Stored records
----------

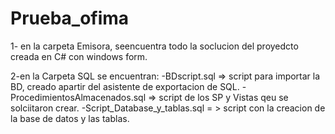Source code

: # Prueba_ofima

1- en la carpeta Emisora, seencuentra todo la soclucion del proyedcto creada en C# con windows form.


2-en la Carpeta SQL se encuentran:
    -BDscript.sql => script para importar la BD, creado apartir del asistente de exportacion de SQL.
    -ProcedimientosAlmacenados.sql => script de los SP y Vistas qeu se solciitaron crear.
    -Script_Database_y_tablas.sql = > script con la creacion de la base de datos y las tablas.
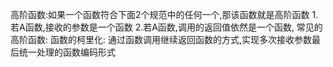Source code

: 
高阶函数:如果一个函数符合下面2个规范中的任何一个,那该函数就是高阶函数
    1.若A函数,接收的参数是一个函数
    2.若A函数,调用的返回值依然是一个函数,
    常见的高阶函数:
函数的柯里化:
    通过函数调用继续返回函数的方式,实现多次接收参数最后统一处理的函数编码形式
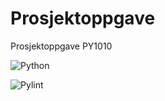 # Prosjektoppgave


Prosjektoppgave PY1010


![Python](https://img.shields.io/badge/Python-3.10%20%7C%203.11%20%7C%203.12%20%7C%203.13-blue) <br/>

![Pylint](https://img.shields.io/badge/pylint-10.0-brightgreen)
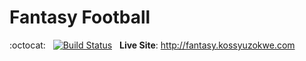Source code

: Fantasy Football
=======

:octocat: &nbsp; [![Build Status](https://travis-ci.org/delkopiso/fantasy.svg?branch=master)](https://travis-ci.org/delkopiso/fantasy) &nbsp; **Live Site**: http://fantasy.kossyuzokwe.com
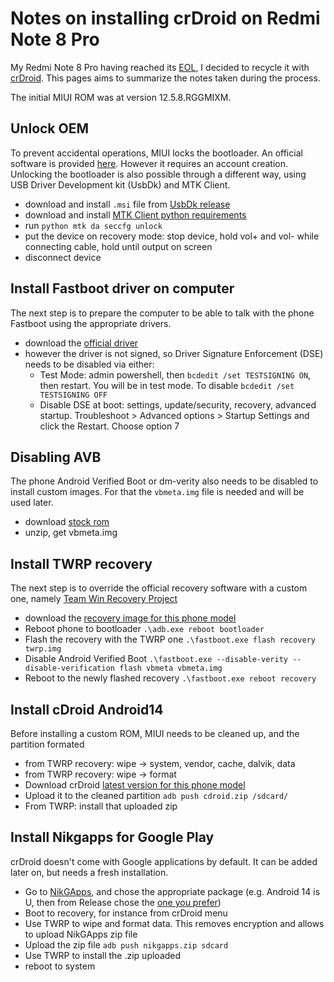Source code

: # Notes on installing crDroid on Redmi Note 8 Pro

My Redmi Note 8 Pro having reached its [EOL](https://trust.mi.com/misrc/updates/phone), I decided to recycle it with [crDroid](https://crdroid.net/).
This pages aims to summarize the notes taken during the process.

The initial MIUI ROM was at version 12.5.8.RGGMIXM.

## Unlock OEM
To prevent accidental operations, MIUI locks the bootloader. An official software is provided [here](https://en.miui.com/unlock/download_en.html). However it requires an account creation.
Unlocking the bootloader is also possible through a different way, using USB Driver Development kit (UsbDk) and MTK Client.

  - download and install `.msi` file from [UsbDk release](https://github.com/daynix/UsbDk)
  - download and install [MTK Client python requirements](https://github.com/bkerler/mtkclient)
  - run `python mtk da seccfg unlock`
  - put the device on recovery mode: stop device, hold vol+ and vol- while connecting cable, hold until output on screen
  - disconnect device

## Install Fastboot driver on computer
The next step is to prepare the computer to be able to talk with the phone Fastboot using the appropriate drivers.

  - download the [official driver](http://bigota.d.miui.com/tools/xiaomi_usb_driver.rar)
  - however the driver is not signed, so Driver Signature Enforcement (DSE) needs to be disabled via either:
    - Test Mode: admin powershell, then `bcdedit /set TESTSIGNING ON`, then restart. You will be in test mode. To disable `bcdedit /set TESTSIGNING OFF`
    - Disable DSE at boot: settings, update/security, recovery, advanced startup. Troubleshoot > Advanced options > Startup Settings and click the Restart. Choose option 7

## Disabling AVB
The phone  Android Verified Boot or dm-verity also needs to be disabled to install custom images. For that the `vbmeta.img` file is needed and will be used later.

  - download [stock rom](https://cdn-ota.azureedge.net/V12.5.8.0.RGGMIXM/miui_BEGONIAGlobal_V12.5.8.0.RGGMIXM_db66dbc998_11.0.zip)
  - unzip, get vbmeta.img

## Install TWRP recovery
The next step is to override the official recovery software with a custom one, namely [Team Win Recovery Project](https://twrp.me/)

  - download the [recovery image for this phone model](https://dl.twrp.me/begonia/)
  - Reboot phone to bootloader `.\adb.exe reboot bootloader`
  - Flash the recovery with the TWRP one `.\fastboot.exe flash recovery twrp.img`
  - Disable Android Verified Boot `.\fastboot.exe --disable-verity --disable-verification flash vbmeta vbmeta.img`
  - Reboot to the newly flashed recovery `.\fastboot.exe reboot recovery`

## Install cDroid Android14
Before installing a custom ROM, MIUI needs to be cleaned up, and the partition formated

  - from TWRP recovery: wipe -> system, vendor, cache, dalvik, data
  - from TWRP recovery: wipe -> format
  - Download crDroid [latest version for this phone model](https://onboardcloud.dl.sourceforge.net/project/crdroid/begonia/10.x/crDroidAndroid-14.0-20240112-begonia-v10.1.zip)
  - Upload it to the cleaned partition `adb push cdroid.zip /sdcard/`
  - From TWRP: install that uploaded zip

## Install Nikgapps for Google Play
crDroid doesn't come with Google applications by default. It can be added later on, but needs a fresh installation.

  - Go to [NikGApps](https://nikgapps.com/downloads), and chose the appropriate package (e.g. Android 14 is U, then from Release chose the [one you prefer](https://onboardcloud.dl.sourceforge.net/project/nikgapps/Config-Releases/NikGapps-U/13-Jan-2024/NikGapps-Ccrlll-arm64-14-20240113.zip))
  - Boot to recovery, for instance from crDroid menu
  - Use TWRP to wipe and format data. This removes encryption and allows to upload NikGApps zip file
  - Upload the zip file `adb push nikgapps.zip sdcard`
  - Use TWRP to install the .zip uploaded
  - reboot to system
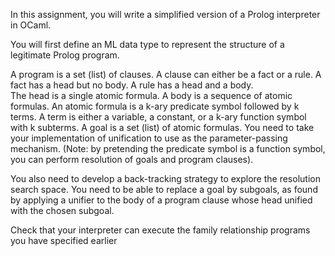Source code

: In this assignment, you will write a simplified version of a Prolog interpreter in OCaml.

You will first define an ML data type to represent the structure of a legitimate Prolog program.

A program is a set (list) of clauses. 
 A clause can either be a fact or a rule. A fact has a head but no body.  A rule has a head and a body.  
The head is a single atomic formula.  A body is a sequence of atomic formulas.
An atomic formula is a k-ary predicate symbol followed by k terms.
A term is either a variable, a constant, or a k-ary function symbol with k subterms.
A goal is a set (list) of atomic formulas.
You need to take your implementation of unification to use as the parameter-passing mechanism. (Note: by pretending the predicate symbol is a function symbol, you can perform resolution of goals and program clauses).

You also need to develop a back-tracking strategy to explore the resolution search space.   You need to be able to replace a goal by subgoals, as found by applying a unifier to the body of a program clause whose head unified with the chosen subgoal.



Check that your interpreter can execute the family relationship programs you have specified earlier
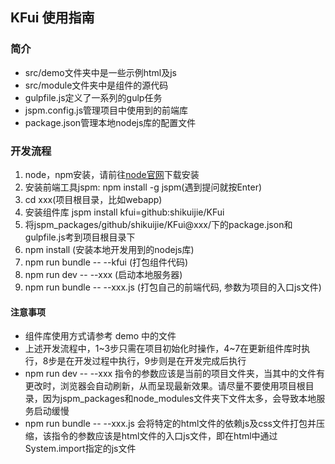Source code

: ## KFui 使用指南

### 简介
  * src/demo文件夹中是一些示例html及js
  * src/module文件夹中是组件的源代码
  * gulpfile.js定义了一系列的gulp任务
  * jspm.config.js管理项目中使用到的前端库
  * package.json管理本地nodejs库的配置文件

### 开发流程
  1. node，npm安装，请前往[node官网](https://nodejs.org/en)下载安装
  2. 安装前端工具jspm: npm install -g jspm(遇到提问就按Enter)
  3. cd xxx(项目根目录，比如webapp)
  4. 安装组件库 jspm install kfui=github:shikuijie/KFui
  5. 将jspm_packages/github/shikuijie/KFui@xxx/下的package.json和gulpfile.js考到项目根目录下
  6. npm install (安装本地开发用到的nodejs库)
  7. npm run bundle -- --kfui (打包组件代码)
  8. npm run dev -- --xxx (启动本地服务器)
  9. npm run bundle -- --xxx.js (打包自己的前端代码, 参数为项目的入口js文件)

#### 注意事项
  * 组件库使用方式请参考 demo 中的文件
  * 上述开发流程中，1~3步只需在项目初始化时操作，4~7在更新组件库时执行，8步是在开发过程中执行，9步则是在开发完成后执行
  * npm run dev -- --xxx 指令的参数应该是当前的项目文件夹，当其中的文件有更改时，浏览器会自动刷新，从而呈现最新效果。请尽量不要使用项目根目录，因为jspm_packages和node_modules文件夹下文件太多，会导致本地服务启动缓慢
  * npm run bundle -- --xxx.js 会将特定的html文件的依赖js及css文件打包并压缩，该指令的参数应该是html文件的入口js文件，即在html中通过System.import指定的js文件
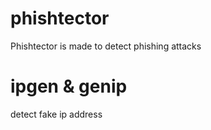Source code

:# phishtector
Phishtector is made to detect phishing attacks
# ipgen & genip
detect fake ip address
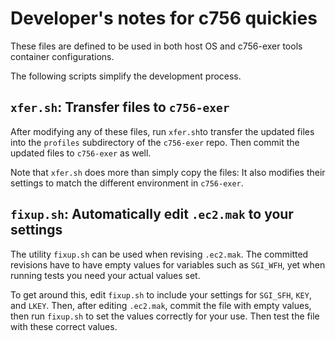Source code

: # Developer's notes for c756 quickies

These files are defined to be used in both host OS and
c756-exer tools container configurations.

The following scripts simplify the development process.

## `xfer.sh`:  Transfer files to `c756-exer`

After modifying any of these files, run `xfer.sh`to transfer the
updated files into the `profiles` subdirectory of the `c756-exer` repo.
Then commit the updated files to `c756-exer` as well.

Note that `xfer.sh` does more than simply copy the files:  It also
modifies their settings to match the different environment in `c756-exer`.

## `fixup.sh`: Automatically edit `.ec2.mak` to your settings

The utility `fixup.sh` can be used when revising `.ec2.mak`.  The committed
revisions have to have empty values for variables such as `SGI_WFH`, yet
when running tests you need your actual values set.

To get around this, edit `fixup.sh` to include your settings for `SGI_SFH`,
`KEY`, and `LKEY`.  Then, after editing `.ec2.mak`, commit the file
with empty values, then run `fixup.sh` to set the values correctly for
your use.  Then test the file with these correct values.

----------

Task to complete:
Your output is the lines from the top of the entries through the line containing "To prevent accidental", exactly as they stand. No pictures belong in it.

Answer for this exercise:
Source code

: # Prueba_ofima

1- en la carpeta Emisora, seencuentra todo la soclucion del proyedcto creada en C# con windows form.


2-en la Carpeta SQL se encuentran:
    -BDscript.sql => script para importar la BD, creado apartir del asistente de exportacion de SQL.
    -ProcedimientosAlmacenados.sql => script de los SP y Vistas qeu se solciitaron crear.
    -Script_Database_y_tablas.sql = > script con la creacion de la base de datos y las tablas.
Source code

: 
高阶函数:如果一个函数符合下面2个规范中的任何一个,那该函数就是高阶函数
    1.若A函数,接收的参数是一个函数
    2.若A函数,调用的返回值依然是一个函数,
    常见的高阶函数:
函数的柯里化:
    通过函数调用继续返回函数的方式,实现多次接收参数最后统一处理的函数编码形式
 # Prosjektoppgave


Prosjektoppgave PY1010


![Python](https://img.shields.io/badge/Python-3.10%20%7C%203.11%20%7C%203.12%20%7C%203.13-blue) <br/>

![Pylint](https://img.shields.io/badge/pylint-10.0-brightgreen)
Source code

: Fantasy Football
=======

:octocat: &nbsp; [![Build Status](https://travis-ci.org/delkopiso/fantasy.svg?branch=master)](https://travis-ci.org/delkopiso/fantasy) &nbsp; **Live Site**: http://fantasy.kossyuzokwe.com
Source code

: # Notes on installing crDroid on Redmi Note 8 Pro

My Redmi Note 8 Pro having reached its [EOL](https://trust.mi.com/misrc/updates/phone), I decided to recycle it with [crDroid](https://crdroid.net/).
This pages aims to summarize the notes taken during the process.

The initial MIUI ROM was at version 12.5.8.RGGMIXM.

## Unlock OEM
To prevent accidental operations, MIUI locks the bootloader. An official software is provided [here](https://en.miui.com/unlock/download_en.html). However it requires an account creation.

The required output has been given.